Those who got to grow up in the wealthy, liberal suburbs surrounding Stanford University are lucky. And Sam Bankman-Fried—the disgraced, 30-year-old founder of cryptocurrency exchange FTX—was luckiest of them all.
Born to not one but two Stanford professors, Bankman-Fried grew up debating the merits of utilitarianism with his brother Gabe around the kitchen table.
And Palo Alto, the city intertwined with Stanford and home to Steve Jobs and Mark Zuckerberg, was the perfect breeding ground for a young man who aspired to be the world’s first trillionaire and its most celebrated philanthropist.
That was the story that investors, who poured nearly $2 billion into Bankman-Fried’s cryptocurrency empire and made him a multibillionaire, wanted to believe. Instead, earlier this month FTX collapsed, and news surfaced that Bankman-Fried had taken customer deposits and secretly used them to prop up sister firm Alameda Research. On Nov. 11, FTX filed for bankruptcy and Bankman-Fried, who once had near-complete control over the company, was ousted. Bankman-Fried now appears to be the Elizabeth Holmes of cryptocurrency, and like Holmes, may face criminal charges.
A historic home in the most educated city in California
Bankman-Fried grew up in a house in the middle of Stanford’s campus, according to federal political filings that disclose the address. The 3,000-square-foot historic home sits on nearly an acre of leafy land, which is large for Palo Alto standards, where the average home sales price sells for $3.3 million yet measures a comparatively small 1,874 square feet.

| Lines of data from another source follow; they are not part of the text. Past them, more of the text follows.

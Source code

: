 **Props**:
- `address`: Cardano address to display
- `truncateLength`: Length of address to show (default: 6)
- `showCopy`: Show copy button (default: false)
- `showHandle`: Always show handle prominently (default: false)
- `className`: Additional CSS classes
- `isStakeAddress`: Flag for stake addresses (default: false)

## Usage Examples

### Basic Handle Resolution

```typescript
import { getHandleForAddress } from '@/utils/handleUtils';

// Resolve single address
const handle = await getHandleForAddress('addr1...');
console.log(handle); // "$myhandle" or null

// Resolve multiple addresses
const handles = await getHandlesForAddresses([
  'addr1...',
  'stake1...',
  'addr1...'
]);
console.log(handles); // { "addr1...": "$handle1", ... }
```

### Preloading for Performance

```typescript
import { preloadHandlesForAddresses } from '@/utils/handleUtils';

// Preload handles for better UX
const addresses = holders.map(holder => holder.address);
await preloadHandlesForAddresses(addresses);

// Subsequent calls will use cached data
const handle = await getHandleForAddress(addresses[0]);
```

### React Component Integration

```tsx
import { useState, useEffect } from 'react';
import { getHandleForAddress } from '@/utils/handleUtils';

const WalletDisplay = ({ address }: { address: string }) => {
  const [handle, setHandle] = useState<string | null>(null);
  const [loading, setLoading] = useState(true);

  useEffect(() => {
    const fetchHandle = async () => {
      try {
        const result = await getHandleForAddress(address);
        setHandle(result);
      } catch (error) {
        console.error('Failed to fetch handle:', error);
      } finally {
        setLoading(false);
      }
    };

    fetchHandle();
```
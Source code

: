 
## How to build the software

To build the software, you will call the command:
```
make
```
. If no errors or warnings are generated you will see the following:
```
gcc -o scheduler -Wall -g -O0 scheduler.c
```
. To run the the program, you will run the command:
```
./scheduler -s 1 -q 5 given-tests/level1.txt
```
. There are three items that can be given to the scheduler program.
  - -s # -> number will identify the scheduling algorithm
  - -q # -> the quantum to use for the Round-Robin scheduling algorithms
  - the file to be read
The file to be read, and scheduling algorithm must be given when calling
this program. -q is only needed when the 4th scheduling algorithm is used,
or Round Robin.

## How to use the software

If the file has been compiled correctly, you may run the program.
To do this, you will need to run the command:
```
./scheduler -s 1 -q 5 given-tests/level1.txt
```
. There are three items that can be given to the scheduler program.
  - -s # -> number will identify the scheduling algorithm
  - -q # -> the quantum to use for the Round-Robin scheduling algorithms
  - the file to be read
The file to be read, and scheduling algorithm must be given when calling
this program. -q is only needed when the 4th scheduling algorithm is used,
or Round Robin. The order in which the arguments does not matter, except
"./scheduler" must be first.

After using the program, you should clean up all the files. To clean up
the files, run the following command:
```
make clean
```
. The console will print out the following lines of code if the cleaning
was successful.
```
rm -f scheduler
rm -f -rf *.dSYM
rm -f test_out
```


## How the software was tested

Down the street are Stanford co-ops with quirky names like Enchanted Broccoli Forest and Synergy, in addition to fraternities like Kappa Sigma.
As well as being exceptionally wealthy, Palo Alto is also highly educated. One report called it the most educated city in California: Of residents over age 25, nearly 80% had a bachelor’s degree and nearly 50% had an advanced degree.
The $56,620 private school
Palo Alto is home to two of the top-ranked public schools in the nation, but Bankman-Fried didn’t go to either. Instead, he attended local elite private school Crystal Springs Uplands School in the equally tony Bay Area suburb of Hillsborough and where tuition now costs $56,620 a year. At the school, Bankman-Fried won physics awards, but “kept to himself, spending most of his free time playing computer games (StarCraft, League of Legends) and a trading card game, Magic: The Gathering, according to a glowing, now-deleted profile of him on an investor website.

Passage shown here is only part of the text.